_What you need to do_. Copy the records below line by line and word for word, from the very first line through the line with "меня ни возникала", omitting each picture.

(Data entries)
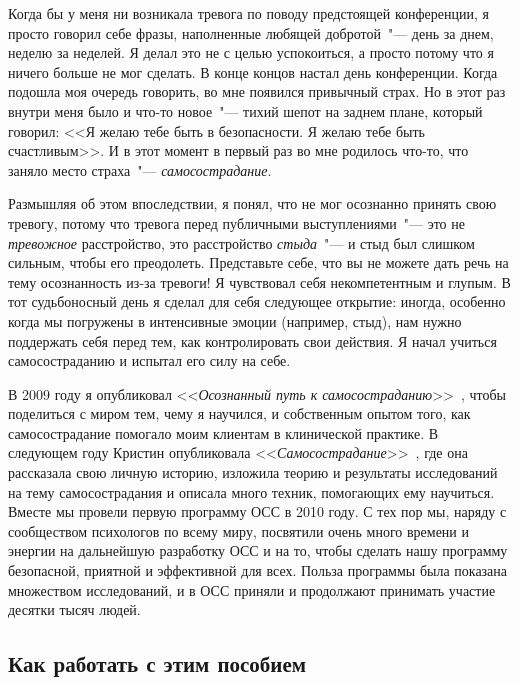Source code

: 	Когда бы у меня ни возникала тревога по поводу предстоящей конференции, я просто говорил себе фразы, наполненные любящей добротой~"--- день за днем, неделю за неделей. Я делал это не с целью успокоиться, а просто потому что я ничего больше не мог сделать. В конце концов настал день конференции. Когда подошла моя очередь говорить, во мне появился привычный страх. Но в этот раз внутри меня было и что-то новое~"--- тихий шепот на заднем плане, который говорил: <<Я желаю тебе быть в безопасности. Я желаю тебе быть счастливым>>. И в этот момент в первый раз во мне родилось что-то, что заняло место страха~"--- \emph{самосострадание}.
	
	Размышляя об этом впоследствии, я понял, что не мог осознанно принять свою тревогу, потому что тревога перед публичными выступлениями~"--- это не \emph{тревожное} расстройство, это расстройство \emph{стыда}~"--- и стыд был слишком сильным, чтобы его преодолеть. Представьте себе, что вы не можете дать речь на тему осознанность из-за тревоги! Я чувствовал себя некомпетентным и глупым. В тот судьбоносный день я сделал для себя следующее открытие: иногда, особенно когда мы погружены в интенсивные эмоции (например, стыд), нам нужно поддержать себя перед тем, как контролировать свои действия. Я начал учиться самосостраданию и испытал его силу на себе.
	
	В 2009 году я опубликовал <<\emph{Осознанный путь к самосостраданию}>>~\cite{19}, чтобы поделиться с миром тем, чему я научился, и собственным опытом того, как самосострадание помогало моим клиентам в клинической практике. В следующем году Кристин опубликовала <<\emph{Самосострадание}>>~\cite{20}, где она рассказала свою личную историю, изложила теорию и результаты исследований на тему самосострадания и описала много техник, помогающих ему научиться. Вместе мы провели первую программу ОСС в 2010 году. С тех пор мы, наряду с сообществом психологов по всему миру, посвятили очень много времени и энергии на дальнейшую разработку ОСС и на то, чтобы сделать нашу программу безопасной, приятной и эффективной для всех. Польза программы была показана множеством исследований, и в ОСС приняли и продолжают принимать участие десятки тысяч людей. 
	
	
	\subsection*{Как работать с этим пособием}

_Answer to the problem_.
Source code

: 	Когда бы у меня ни возникала тревога по поводу предстоящей конференции, я просто говорил себе фразы, наполненные любящей добротой~"--- день за днем, неделю за неделей. Я делал это не с целью успокоиться, а просто потому что я ничего больше не мог сделать. В конце концов настал день конференции. Когда подошла моя очередь говорить, во мне появился привычный страх. Но в этот раз внутри меня было и что-то новое~"--- тихий шепот на заднем плане, который говорил: <<Я желаю тебе быть в безопасности. Я желаю тебе быть счастливым>>. И в этот момент в первый раз во мне родилось что-то, что заняло место страха~"--- \emph{самосострадание}.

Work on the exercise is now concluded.